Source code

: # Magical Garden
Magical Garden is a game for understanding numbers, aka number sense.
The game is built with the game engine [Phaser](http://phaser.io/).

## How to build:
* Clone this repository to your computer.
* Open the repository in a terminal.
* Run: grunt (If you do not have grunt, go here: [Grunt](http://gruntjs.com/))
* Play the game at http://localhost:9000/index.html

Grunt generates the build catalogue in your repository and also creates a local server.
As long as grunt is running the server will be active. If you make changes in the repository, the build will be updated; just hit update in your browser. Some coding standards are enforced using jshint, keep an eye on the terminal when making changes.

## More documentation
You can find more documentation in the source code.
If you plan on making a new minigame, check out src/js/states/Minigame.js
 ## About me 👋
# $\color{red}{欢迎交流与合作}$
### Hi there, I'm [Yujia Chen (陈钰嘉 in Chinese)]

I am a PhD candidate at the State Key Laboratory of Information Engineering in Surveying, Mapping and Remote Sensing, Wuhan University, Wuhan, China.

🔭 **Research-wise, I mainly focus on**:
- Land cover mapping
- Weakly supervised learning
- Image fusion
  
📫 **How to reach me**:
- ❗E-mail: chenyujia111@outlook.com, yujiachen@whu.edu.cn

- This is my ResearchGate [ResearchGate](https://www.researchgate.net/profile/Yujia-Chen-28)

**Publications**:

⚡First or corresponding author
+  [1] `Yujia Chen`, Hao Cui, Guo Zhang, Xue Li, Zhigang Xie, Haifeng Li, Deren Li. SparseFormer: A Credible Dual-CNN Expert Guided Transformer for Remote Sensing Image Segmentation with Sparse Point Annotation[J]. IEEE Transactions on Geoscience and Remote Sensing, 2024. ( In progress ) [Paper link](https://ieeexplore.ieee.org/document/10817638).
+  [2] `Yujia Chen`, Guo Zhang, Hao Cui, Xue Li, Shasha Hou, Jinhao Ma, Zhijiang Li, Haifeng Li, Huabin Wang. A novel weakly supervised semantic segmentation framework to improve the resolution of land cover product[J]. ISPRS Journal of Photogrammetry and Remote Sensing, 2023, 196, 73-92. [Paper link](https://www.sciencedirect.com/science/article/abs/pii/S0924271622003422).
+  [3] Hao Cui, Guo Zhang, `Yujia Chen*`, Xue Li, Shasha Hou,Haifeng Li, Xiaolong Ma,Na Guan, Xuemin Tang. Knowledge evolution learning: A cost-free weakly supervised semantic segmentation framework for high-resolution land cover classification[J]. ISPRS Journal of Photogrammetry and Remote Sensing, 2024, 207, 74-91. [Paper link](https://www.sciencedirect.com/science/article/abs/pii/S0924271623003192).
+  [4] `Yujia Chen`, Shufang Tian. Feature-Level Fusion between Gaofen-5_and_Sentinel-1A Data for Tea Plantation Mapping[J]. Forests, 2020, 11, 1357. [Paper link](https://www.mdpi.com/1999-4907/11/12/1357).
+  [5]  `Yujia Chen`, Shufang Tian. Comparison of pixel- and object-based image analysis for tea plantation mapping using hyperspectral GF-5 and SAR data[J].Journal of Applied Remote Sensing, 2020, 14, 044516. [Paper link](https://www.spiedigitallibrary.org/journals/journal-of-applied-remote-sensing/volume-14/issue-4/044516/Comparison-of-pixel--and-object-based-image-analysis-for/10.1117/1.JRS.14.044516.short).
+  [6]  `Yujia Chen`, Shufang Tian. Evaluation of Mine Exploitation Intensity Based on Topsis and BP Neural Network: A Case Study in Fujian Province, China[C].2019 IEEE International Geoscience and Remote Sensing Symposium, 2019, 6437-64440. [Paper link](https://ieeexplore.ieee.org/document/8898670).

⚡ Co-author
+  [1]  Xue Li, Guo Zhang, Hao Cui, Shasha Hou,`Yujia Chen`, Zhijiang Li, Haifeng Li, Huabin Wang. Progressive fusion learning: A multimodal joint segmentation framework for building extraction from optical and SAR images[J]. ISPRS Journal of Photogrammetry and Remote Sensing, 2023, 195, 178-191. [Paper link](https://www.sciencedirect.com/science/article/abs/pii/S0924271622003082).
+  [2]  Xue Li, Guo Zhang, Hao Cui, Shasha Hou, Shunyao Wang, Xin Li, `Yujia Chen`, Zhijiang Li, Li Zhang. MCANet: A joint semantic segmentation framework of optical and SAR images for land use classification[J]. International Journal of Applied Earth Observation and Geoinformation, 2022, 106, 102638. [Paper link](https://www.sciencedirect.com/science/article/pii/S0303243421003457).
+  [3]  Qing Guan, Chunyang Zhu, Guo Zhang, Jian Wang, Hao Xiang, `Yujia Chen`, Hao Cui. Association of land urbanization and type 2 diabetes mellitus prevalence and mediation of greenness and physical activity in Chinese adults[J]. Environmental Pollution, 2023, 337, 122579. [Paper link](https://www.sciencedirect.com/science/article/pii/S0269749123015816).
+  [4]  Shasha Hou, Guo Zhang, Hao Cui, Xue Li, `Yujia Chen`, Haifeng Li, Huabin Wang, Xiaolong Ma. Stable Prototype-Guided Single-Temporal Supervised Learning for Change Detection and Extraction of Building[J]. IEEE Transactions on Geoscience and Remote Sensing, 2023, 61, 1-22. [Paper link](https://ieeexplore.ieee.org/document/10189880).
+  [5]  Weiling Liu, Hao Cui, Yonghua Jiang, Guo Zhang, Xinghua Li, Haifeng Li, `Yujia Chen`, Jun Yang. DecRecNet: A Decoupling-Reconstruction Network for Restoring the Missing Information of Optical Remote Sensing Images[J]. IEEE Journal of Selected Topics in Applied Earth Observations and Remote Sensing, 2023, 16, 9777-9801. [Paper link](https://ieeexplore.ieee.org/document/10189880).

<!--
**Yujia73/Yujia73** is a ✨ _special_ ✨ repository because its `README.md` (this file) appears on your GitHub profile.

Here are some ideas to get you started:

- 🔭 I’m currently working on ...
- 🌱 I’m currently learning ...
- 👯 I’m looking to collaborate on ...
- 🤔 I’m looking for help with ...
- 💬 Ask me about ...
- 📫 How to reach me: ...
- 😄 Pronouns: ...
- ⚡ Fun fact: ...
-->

WHAT YOU WILL DO :: Tally how many lines of the listing above include the string "looking", and report that figure by itself.

RESPONSE BELOW :: 2